LVMH began backing the Vallée de la Millière association in 2022, enabling it to speed up the renovation of the farmhouses existing in the area, which now host the centre’s classrooms, a restaurant and a hostel. Arthus-Bertrand said that the investment required was “several million euro,” without giving further details. In 2023, LVMH inked a five-year partnership deal with the association, providing advance funding for the training courses planned in the period, equivalent to 90 days of classes per year.
By 2026, LVMH intends to train all his collaborators, over 200,000 people, both at the Vallée de la Millière and via the group’s e-learning programme and the classes held by LVMH at the Life Academy, which the group launched in 2023. The Vallée de la Millière centre is an integral part of LVMH’s Life 360 environmental programme, focused on circularity, traceability, biodiversity and climate change engagement. Since 2022, the number of people trained through the programme has risen from 30,000 to 70,000.
“This place will foster our connection with nature. Our professions are interlinked with nature though we are all resolutely urban-dwelling, and we tend to forget that behind a dress there are cotton fields, behind a perfume there are flowers, and behind a bottle of champagne, there are vineyards,” said Hélène Valade, head of environmental development at LVMH. “We want to be the originators of a new luxury characterised by a renewed connection with nature. We are also going to organise specific training courses for our suppliers, and the venue will be open to the public and schools too,” she added.

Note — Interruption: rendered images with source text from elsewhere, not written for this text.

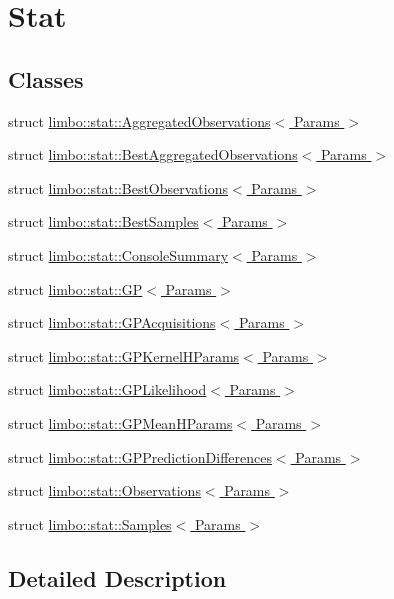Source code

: \hypertarget{group__stat}{}\section{Stat}
\label{group__stat}
\subsection*{Classes}
\begin{DoxyCompactItemize}
\item 
struct \hyperlink{structlimbo_1_1stat_1_1_aggregated_observations}{limbo\+::stat\+::\+Aggregated\+Observations$<$ Params $>$}
\item 
struct \hyperlink{structlimbo_1_1stat_1_1_best_aggregated_observations}{limbo\+::stat\+::\+Best\+Aggregated\+Observations$<$ Params $>$}
\item 
struct \hyperlink{structlimbo_1_1stat_1_1_best_observations}{limbo\+::stat\+::\+Best\+Observations$<$ Params $>$}
\item 
struct \hyperlink{structlimbo_1_1stat_1_1_best_samples}{limbo\+::stat\+::\+Best\+Samples$<$ Params $>$}
\item 
struct \hyperlink{structlimbo_1_1stat_1_1_console_summary}{limbo\+::stat\+::\+Console\+Summary$<$ Params $>$}
\item 
struct \hyperlink{structlimbo_1_1stat_1_1_g_p}{limbo\+::stat\+::\+G\+P$<$ Params $>$}
\item 
struct \hyperlink{structlimbo_1_1stat_1_1_g_p_acquisitions}{limbo\+::stat\+::\+G\+P\+Acquisitions$<$ Params $>$}
\item 
struct \hyperlink{structlimbo_1_1stat_1_1_g_p_kernel_h_params}{limbo\+::stat\+::\+G\+P\+Kernel\+H\+Params$<$ Params $>$}
\item 
struct \hyperlink{structlimbo_1_1stat_1_1_g_p_likelihood}{limbo\+::stat\+::\+G\+P\+Likelihood$<$ Params $>$}
\item 
struct \hyperlink{structlimbo_1_1stat_1_1_g_p_mean_h_params}{limbo\+::stat\+::\+G\+P\+Mean\+H\+Params$<$ Params $>$}
\item 
struct \hyperlink{structlimbo_1_1stat_1_1_g_p_prediction_differences}{limbo\+::stat\+::\+G\+P\+Prediction\+Differences$<$ Params $>$}
\item 
struct \hyperlink{structlimbo_1_1stat_1_1_observations}{limbo\+::stat\+::\+Observations$<$ Params $>$}
\item 
struct \hyperlink{structlimbo_1_1stat_1_1_samples}{limbo\+::stat\+::\+Samples$<$ Params $>$}
\end{DoxyCompactItemize}


\subsection{Detailed Description}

The courses, each for a maximum of 15-20 people, will feature a mix of LVMH employees from across the group and its 75 labels, including Dior, Louis Vuitton and Moët & Chandon, in order to “promote dialogue and sharing of opinions.” The curriculum will consist of sessions from four to over six hours each, divided between basic training courses on environmental fundamentals, and more advanced courses covering specialist areas such as eco-design, sustainable sourcing, and climate change action.